• [DIRECTIONS FOR THIS TASK]: Pick out each line of the records in which the word "ACCEPTED" appears.
━━ SUPPLIED MATERIAL ━━
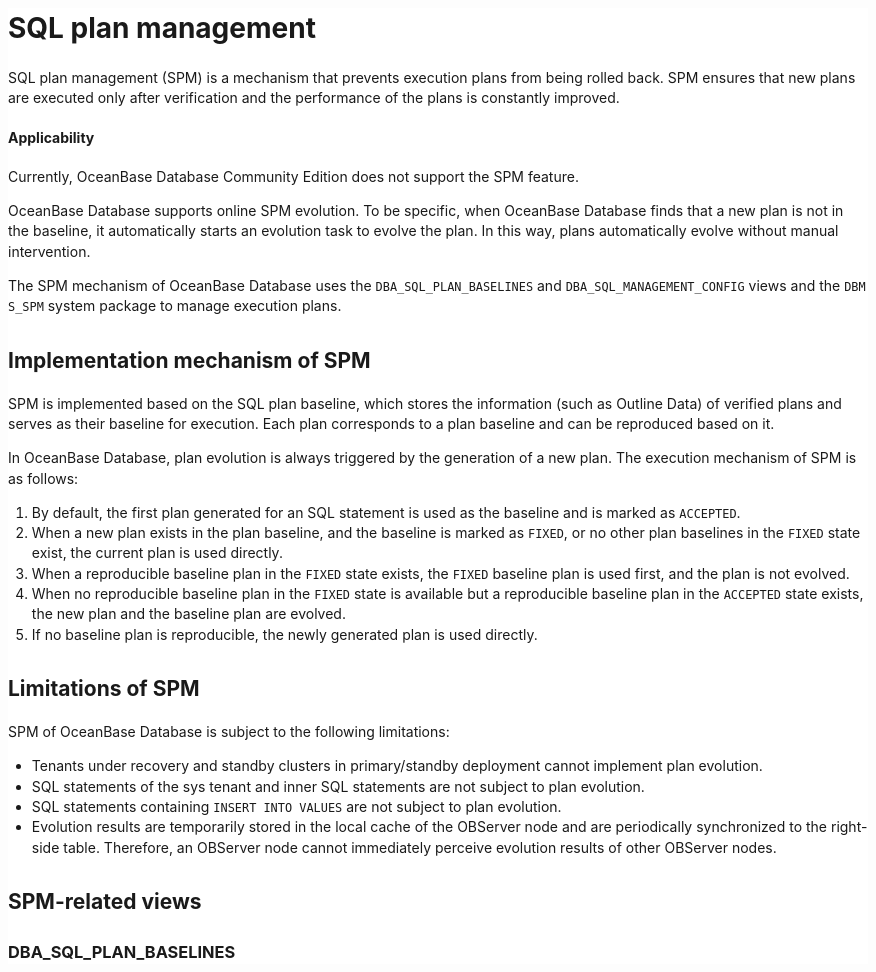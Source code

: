 # SQL plan management

SQL plan management (SPM) is a mechanism that prevents execution plans from being rolled back. SPM ensures that new plans are executed only after verification and the performance of the plans is constantly improved.

<main id="notice" >
    <h4>Applicability</h4>
    <p>Currently, OceanBase Database Community Edition does not support the SPM feature. </p>
</main>

OceanBase Database supports online SPM evolution. To be specific, when OceanBase Database finds that a new plan is not in the baseline, it automatically starts an evolution task to evolve the plan. In this way, plans automatically evolve without manual intervention.

The SPM mechanism of OceanBase Database uses the `DBA_SQL_PLAN_BASELINES` and `DBA_SQL_MANAGEMENT_CONFIG` views and the `DBMS_SPM` system package to manage execution plans.

## Implementation mechanism of SPM

SPM is implemented based on the SQL plan baseline, which stores the information (such as Outline Data) of verified plans and serves as their baseline for execution. Each plan corresponds to a plan baseline and can be reproduced based on it.

In OceanBase Database, plan evolution is always triggered by the generation of a new plan. The execution mechanism of SPM is as follows:

1. By default, the first plan generated for an SQL statement is used as the baseline and is marked as `ACCEPTED`.
1. When a new plan exists in the plan baseline, and the baseline is marked as `FIXED`, or no other plan baselines in the `FIXED` state exist, the current plan is used directly.
1. When a reproducible baseline plan in the `FIXED` state exists, the `FIXED` baseline plan is used first, and the plan is not evolved.
1. When no reproducible baseline plan in the `FIXED` state is available but a reproducible baseline plan in the `ACCEPTED` state exists, the new plan and the baseline plan are evolved.
1. If no baseline plan is reproducible, the newly generated plan is used directly.

## Limitations of SPM

SPM of OceanBase Database is subject to the following limitations:

* Tenants under recovery and standby clusters in primary/standby deployment cannot implement plan evolution.
* SQL statements of the sys tenant and inner SQL statements are not subject to plan evolution.
* SQL statements containing `INSERT INTO VALUES` are not subject to plan evolution.
* Evolution results are temporarily stored in the local cache of the OBServer node and are periodically synchronized to the right-side table. Therefore, an OBServer node cannot immediately perceive evolution results of other OBServer nodes.

## SPM-related views

### DBA_SQL_PLAN_BASELINES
━━━
• [SOLVED EXERCISE]:
1. By default, the first plan generated for an SQL statement is used as the baseline and is marked as `ACCEPTED`.
1. When no reproducible baseline plan in the `FIXED` state is available but a reproducible baseline plan in the `ACCEPTED` state exists, the new plan and the baseline plan are evolved.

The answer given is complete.